__Task brief__. Transcribe each record word for word. Skip the images.

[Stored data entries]
*****

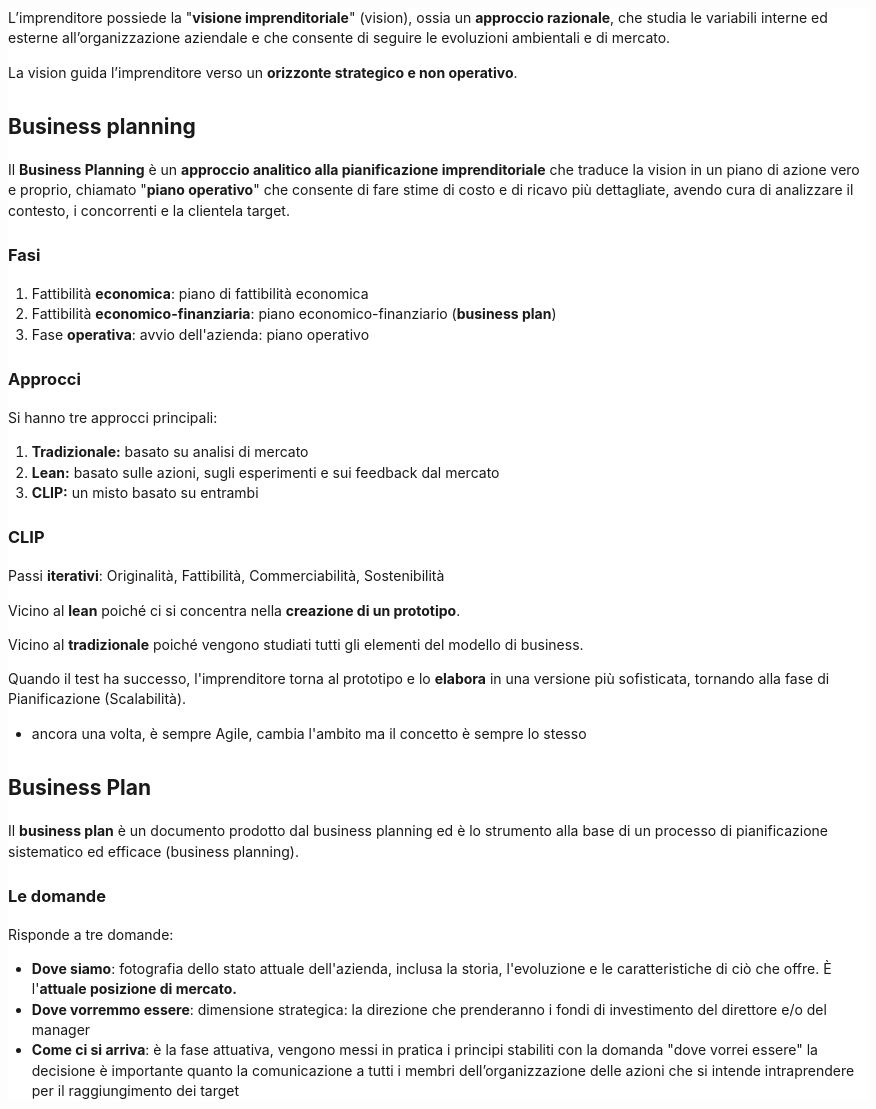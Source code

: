 L’imprenditore possiede la "**visione imprenditoriale**" (vision), ossia un **approccio razionale**, che studia le variabili interne ed esterne all’organizzazione aziendale e che consente di seguire le evoluzioni ambientali e di mercato.&#x20;

La vision guida l’imprenditore verso un **orizzonte strategico e non operativo**.

## Business planning

Il **Business Planning** è un **approccio analitico alla pianificazione imprenditoriale** che traduce la vision in un piano di azione vero e proprio, chiamato "**piano operativo**" che consente di fare stime di costo e di ricavo più dettagliate, avendo cura di analizzare il contesto, i concorrenti e la clientela target.

### Fasi

1. Fattibilità **economica**: piano di fattibilità economica
2. Fattibilità **economico-finanziaria**: piano economico-finanziario (**business plan**)
3. Fase **operativa**: avvio dell'azienda: piano operativo

### Approcci

Si hanno tre approcci principali:

1. **Tradizionale:** basato su analisi di mercato
2. **Lean:**  basato sulle azioni, sugli esperimenti e sui feedback dal mercato
3. **CLIP:** un misto basato su entrambi

### CLIP

Passi **iterativi**: Originalità, Fattibilità, Commerciabilità, Sostenibilità

Vicino al **lean** poiché ci si concentra nella **creazione di un prototipo**.

Vicino al **tradizionale** poiché vengono studiati tutti gli elementi del modello di business.

Quando il test ha successo, l'imprenditore torna al prototipo e lo **elabora** in una versione più sofisticata, tornando alla fase di Pianificazione (Scalabilità).

* ancora una volta, è sempre Agile, cambia l'ambito ma il concetto è sempre lo stesso

## Business Plan

Il **business plan** è un documento prodotto dal business planning ed è lo strumento alla base di un processo di pianificazione sistematico ed efficace (business planning).

### Le domande

Risponde a tre domande:

* **Dove siamo**: fotografia dello stato attuale dell'azienda, inclusa la storia, l'evoluzione e le caratteristiche di ciò che offre. È l'**attuale posizione di mercato.**
* **Dove vorremmo essere**: dimensione strategica: la direzione che prenderanno i fondi di investimento del direttore e/o del manager&#x20;
* **Come ci si arriva**: è la fase attuativa, vengono messi in pratica i principi stabiliti con la domanda "dove vorrei essere" la decisione è importante quanto la comunicazione a tutti i membri dell’organizzazione delle azioni che si intende intraprendere per il raggiungimento dei target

*****

__Task solution__.
Source code

: L’imprenditore possiede la "**visione imprenditoriale**" (vision), ossia un **approccio razionale**, che studia le variabili interne ed esterne all’organizzazione aziendale e che consente di seguire le evoluzioni ambientali e di mercato.&#x20;

La vision guida l’imprenditore verso un **orizzonte strategico e non operativo**.

## Business planning

Il **Business Planning** è un **approccio analitico alla pianificazione imprenditoriale** che traduce la vision in un piano di azione vero e proprio, chiamato "**piano operativo**" che consente di fare stime di costo e di ricavo più dettagliate, avendo cura di analizzare il contesto, i concorrenti e la clientela target.

### Fasi

1. Fattibilità **economica**: piano di fattibilità economica
2. Fattibilità **economico-finanziaria**: piano economico-finanziario (**business plan**)
3. Fase **operativa**: avvio dell'azienda: piano operativo

### Approcci

Si hanno tre approcci principali:

1. **Tradizionale:** basato su analisi di mercato
2. **Lean:**  basato sulle azioni, sugli esperimenti e sui feedback dal mercato
3. **CLIP:** un misto basato su entrambi

### CLIP

Passi **iterativi**: Originalità, Fattibilità, Commerciabilità, Sostenibilità

Vicino al **lean** poiché ci si concentra nella **creazione di un prototipo**.

Vicino al **tradizionale** poiché vengono studiati tutti gli elementi del modello di business.

Quando il test ha successo, l'imprenditore torna al prototipo e lo **elabora** in una versione più sofisticata, tornando alla fase di Pianificazione (Scalabilità).

* ancora una volta, è sempre Agile, cambia l'ambito ma il concetto è sempre lo stesso

## Business Plan

Il **business plan** è un documento prodotto dal business planning ed è lo strumento alla base di un processo di pianificazione sistematico ed efficace (business planning).

### Le domande

Risponde a tre domande:

* **Dove siamo**: fotografia dello stato attuale dell'azienda, inclusa la storia, l'evoluzione e le caratteristiche di ciò che offre. È l'**attuale posizione di mercato.**
* **Dove vorremmo essere**: dimensione strategica: la direzione che prenderanno i fondi di investimento del direttore e/o del manager&#x20;
* **Come ci si arriva**: è la fase attuativa, vengono messi in pratica i principi stabiliti con la domanda "dove vorrei essere" la decisione è importante quanto la comunicazione a tutti i membri dell’organizzazione delle azioni che si intende intraprendere per il raggiungimento dei target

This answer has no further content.